У нас есть обязательство понимать и признавать тот факт, что как авторы детских книг мы делаем важную работу: ведь если мы все испортим и своими книгами отвратим детей от чтения, мы непоправимо обедним и свое будущее, и их.

У нас у всех – взрослых, детей, писателей и читателей – есть обязательство мечтать. Обязательство воображать. Нетрудно притвориться, что никто на самом деле ничего не может изменить, что мы живем в мире, где общество – это всё, а индивидуум – меньше, чем ничего: атом цемента в стене, рисинка на рисовом поле. Истина, однако, состоит в том, что индивидуумы снова и снова меняют свой мир, индивидуумы творят будущее – и делают это, именно представляя, что все может быть устроено по‑другому.
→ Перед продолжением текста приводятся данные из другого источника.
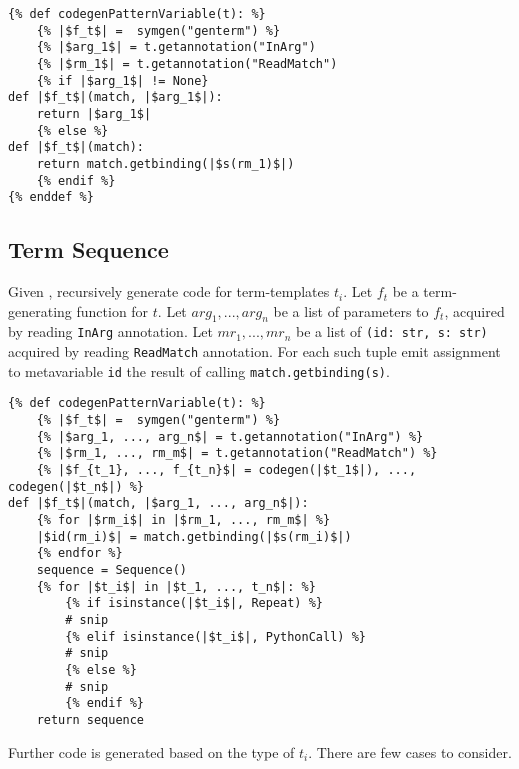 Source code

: \begin{verbatim}
{% def codegenPatternVariable(t): %}
	{% |$f_t$| =  symgen("genterm") %}
	{% |$arg_1$| = t.getannotation("InArg")
	{% |$rm_1$| = t.getannotation("ReadMatch")
	{% if |$arg_1$| != None}
def |$f_t$|(match, |$arg_1$|):
	return |$arg_1$|
	{% else %}
def |$f_t$|(match):
	return match.getbinding(|$s(rm_1)$|)
	{% endif %}
{% enddef %}

\end{verbatim}

\subsection{Term Sequence}

Given \TermSequence, recursively generate code for term-templates $t_i$. Let $f_t$ be a term-generating function for $t$. Let $arg_1, ..., arg_n$ be a list of parameters to $f_t$, acquired by reading \texttt{InArg} annotation. Let $mr_1, ..., mr_n$ be a list of \texttt{(id: str, s: str)} acquired by reading \texttt{ReadMatch} annotation. For each such tuple emit assignment to metavariable \texttt{id} the result of calling \texttt{match.getbinding(s)}.

\begin{verbatim}
{% def codegenPatternVariable(t): %}
	{% |$f_t$| =  symgen("genterm") %}
	{% |$arg_1, ..., arg_n$| = t.getannotation("InArg") %}
	{% |$rm_1, ..., rm_m$| = t.getannotation("ReadMatch") %}
	{% |$f_{t_1}, ..., f_{t_n}$| = codegen(|$t_1$|), ..., codegen(|$t_n$|) %}
def |$f_t$|(match, |$arg_1, ..., arg_n$|):
	{% for |$rm_i$| in |$rm_1, ..., rm_m$| %}
	|$id(rm_i)$| = match.getbinding(|$s(rm_i)$|)
	{% endfor %}
	sequence = Sequence()
	{% for |$t_i$| in |$t_1, ..., t_n$|: %}
		{% if isinstance(|$t_i$|, Repeat) %}
		# snip 
		{% elif isinstance(|$t_i$|, PythonCall) %}
		# snip
		{% else %}
		# snip
		{% endif %}
	return sequence
\end{verbatim}

Further code is generated based on the type of $t_i$. There are few cases to consider.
Оглянитесь вокруг. Нет, я правда прошу вас оглянуться. Маленькая пауза, на секунду. Поглядите на эту комнату, в которой мы сейчас сидим. Я хочу показать вам нечто настолько очевидное, что о нем обычно напрочь забывают. Вот оно: все, что вы видите, включая и сами стены, когда‑то было кем‑то представлено. Кто‑то решил, что на стуле будет сидеть удобнее, чем на земле, – и изобрел стул. Кто‑то должен был придумать способ, чтобы сейчас и здесь, в Лондоне, я мог разговаривать с вами и нам на голову при этом не капал дождь. Эта комната и всё, что в ней есть, и вообще всё в этом здании, в этом городе, существует только потому, что люди представляли себе разные вещи – опять, и опять, и опять. Они мечтали, они размышляли, они делали то, что отказывалось работать; они рассказывали о том, чего пока еще не существует, тем, кто за это над ними смеялся.

А потом, в свое время, они добивались успеха. Политические процессы, внутренние личностные процессы – всё начинается с того, что кто‑то берет и представляет себе, что все может быть по‑другому.
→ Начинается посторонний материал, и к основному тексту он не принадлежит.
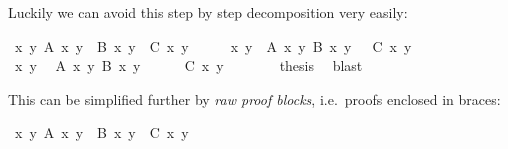 \begin{isabellebody}
\begin{isamarkuptext}
Luckily we can avoid this step by step decomposition very easily:%
\end{isamarkuptext}%
\isamarkuptrue%
\isamarkupfalse%
\ {}{}x\ y{}\ A\ x\ y\ {}\ B\ x\ y\ {}\ C\ x\ y{}\isanewline
%
\isadelimproof
%
\endisadelimproof
%
\isatagproof
{}\isamarkupfalse%
\ {}\isanewline
\ \ \isamarkupfalse%
\ {}{}x\ y{}\ {}\ A\ x\ y{}\ B\ x\ y\ {}\ {}\ C\ x\ y{}\isanewline
\ \ \isamarkupfalse%
\ {}\isanewline
\ \ \ \ \isamarkupfalse%
\ x\ y\ \isamarkupfalse%
\ {}A\ x\ y{}\ {}B\ x\ y{}\isanewline
\ \ \ \ \isamarkupfalse%
\ {}C\ x\ y{}\ \isamarkupfalse%
\isanewline
\ \ \isamarkupfalse%
\isanewline
\ \ \isamarkupfalse%
\ {}thesis\ \isamarkupfalse%
\ blast\isanewline
{}\isamarkupfalse%
%
\endisatagproof
{\isafoldproof}%
%
\isadelimproof
%
\endisadelimproof
%
\begin{isamarkuptext}%
\noindent
This can be simplified further by \emph{raw proof blocks}, i.e.\
proofs enclosed in braces:%
\end{isamarkuptext}%
\isamarkuptrue%
\isamarkupfalse%
\ {}{}x\ y{}\ A\ x\ y\ {}\ B\ x\ y\ {}\ C\ x\ y{}\isanewline
%
\isadelimproof
%
\endisadelimproof
%
\isatagproof
{}\isamarkupfalse%

\end{isabellebody}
У нас есть обязательство создавать красоту, не бросать мир после себя безобразнее, чем мы его в свое время получили. Обязательство не опустошать океаны, не оставлять свои проблемы грядущим поколениям. У нас есть обязательство убирать за собой и не передавать нашим детям в наследство мир, который мы недальновидно испортили, искалечили, извратили.

У нас есть обязательство доносить до политиков, чего мы хотим, и голосовать против политиков все равно какой партии, которые не понимают ценности чтения для формирования достойных граждан, которые не желают способствовать сохранению и защите знаний и распространению образованности. Это вообще не вопрос партийной политики – это вопрос простой человечности.

Альберта Эйнштейна как‑то спросили, как нам вырастить своих детей умными. Его ответ оказался сразу и прост, и мудр.

– Если вы хотите, чтобы ваши дети выросли умными, – сказал он, – читайте им волшебные сказки. А если хотите, чтобы они поумнели еще больше – читайте еще больше сказок.

Уж он – то понимал важность чтения и фантазии. А я, в свою очередь, надеюсь, что мы сумеем подарить нашим детям мир, в котором им будут читать, и они сами будут читать, и мечтать, и понимать.

Спасибо, что выслушали.

 

Эту лекцию я прочел в 2013 году для Агентства по чтению – британской благотворительной организации, помогающей людям стать более компетентными и профессиональными читателями.

 

Ложь как способ зарабатывать на жизнь… и почему мы этим занимаемся: речь на вручении Медали Ньюбери в 2009 году
1

 

На тот случай, если вам вдруг интересно, что это я тут, наверху, делаю (а теперь я уже со всей определенностью могу сказать, что это именно я), – так вот, я здесь потому, что написал книгу «История с кладбищем», которую наградили Медалью Ньюбери 2009‑го года.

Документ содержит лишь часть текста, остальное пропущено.